As the team spluttered for form, we were at least promised that come January we would have much needed reinforcements to the squad brought in - and how they were needed with City firing blanks in eight out of our last eleven matches! That statistic illustrates perfectly how much we could do with new strikers at the club and when Steve Thompson picked up the booking on New Years Day that meant he would miss today's match, it became in my book an absolute necessity.
Still, there was no need to panic, we had twelve days before we next played in the league and “in the know” posters on here were forever assuring us that it was only a matter of time before the new striker(s) would be arriving - trouble is they haven‘t yet and now it looks as if we could go into what, for me, is our most important match of the season so far with a strike force comprising of someone who has scored once in his last twelve games and, if some had their way, our third choice centre back!.
I know it's easy for me to say now, but, surely, once it was known that Thompson was not going to be available, bringing in a new partner for Michael Chopra today should have been an absolute priority for City (especially when you consider that possible replacement Paul Parry was out injured) - it's not as if Thompson picked up an injury in training yesterday, City have had twelve days to sort something out and you would have thought that they would have had a short term loan deal set up to tide them over if their efforts to bring in someone permanently didn't succeed.
People may be reading this thinking he has forgotten all about Peter Whittingham, but I haven't - in fact the Whittingham signing just increases the annoyance I feel at our lack of striking options today. If we hadn't have signed Whittingham, I would have accepted that those on here who claimed that we were unable to do anything in the transfer market until after Monday's meeting may have had a point, but the fact we have been able to spend money on a player proves that this isn't the case.

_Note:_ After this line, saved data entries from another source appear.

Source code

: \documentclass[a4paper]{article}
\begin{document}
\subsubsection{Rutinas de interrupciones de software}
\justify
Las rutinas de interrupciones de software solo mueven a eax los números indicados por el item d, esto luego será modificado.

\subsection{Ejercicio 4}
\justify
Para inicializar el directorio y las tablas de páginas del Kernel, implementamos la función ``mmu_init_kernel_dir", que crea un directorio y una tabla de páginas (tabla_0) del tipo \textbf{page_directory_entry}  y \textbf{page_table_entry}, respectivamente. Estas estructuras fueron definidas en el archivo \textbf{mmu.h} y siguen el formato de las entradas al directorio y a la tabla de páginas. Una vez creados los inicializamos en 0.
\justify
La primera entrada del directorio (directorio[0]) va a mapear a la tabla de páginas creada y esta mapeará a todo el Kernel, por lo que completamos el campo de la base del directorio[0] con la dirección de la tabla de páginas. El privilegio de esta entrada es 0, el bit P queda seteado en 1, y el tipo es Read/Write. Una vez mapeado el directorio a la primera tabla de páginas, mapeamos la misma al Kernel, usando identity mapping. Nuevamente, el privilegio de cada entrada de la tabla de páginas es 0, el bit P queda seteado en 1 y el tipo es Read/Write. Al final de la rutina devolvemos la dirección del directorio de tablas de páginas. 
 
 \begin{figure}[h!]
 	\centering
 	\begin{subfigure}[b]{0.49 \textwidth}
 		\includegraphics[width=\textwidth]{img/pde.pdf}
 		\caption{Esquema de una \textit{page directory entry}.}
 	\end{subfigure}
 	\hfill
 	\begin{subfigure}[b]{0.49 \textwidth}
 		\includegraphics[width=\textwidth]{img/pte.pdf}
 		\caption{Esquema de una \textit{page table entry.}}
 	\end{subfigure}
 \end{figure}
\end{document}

Maybe I am jumping the gun here - apparently, we have until midday to bring in someone on loan who could play today, and, even if we don't, perhaps our non scoring team will find the goals that have largely eluded them for weeks anyway? If they do though, it will be more through luck than judgment because the words barn door, cows arse and banjo keep on springing into my mind for some reason when I think of how we have been finishing lately!
I expect us to go into today's match with a strike paring of Chopra and Campbell (although the more I think of Kevin Campbell's contribution this season, the more I reckon that those advocating Roger Johnson's cause may have a point!) and I genuinely hope that it will be good enough to see off Sarfend today, but even if that happens, it doesn't change the fact that City deserve no credit whatsoever for the way they have pursued a striker in the last twelve days.
So who is to blame for this situation? Well, apparently, what happens at the club is that Dave Jones identifies the players he wants and then leaves it with Peter Ridsdale to go out and get them, so, on the face of it, it would seem that Mr Ridsdale is the main culprit.
Now I don't want to be too critical of Peter Ridsdale and the new regime at this early stage of their stewardship of the club and I do appreciate that it is not really fair to come to any firm conclusions about them until some time after the dust settles following Monday's EGM. However, in saying that, Mr Ridsdale has been talking a lot in the Echo over the past two days about what will happen in the long term at the club under his leadership and yet it would seem to me that he has, largely, failed to deliver the goods in the short term - maybe you think I am being too harsh, but, for me, the early weeks of the Ridsdale era have been a big let down.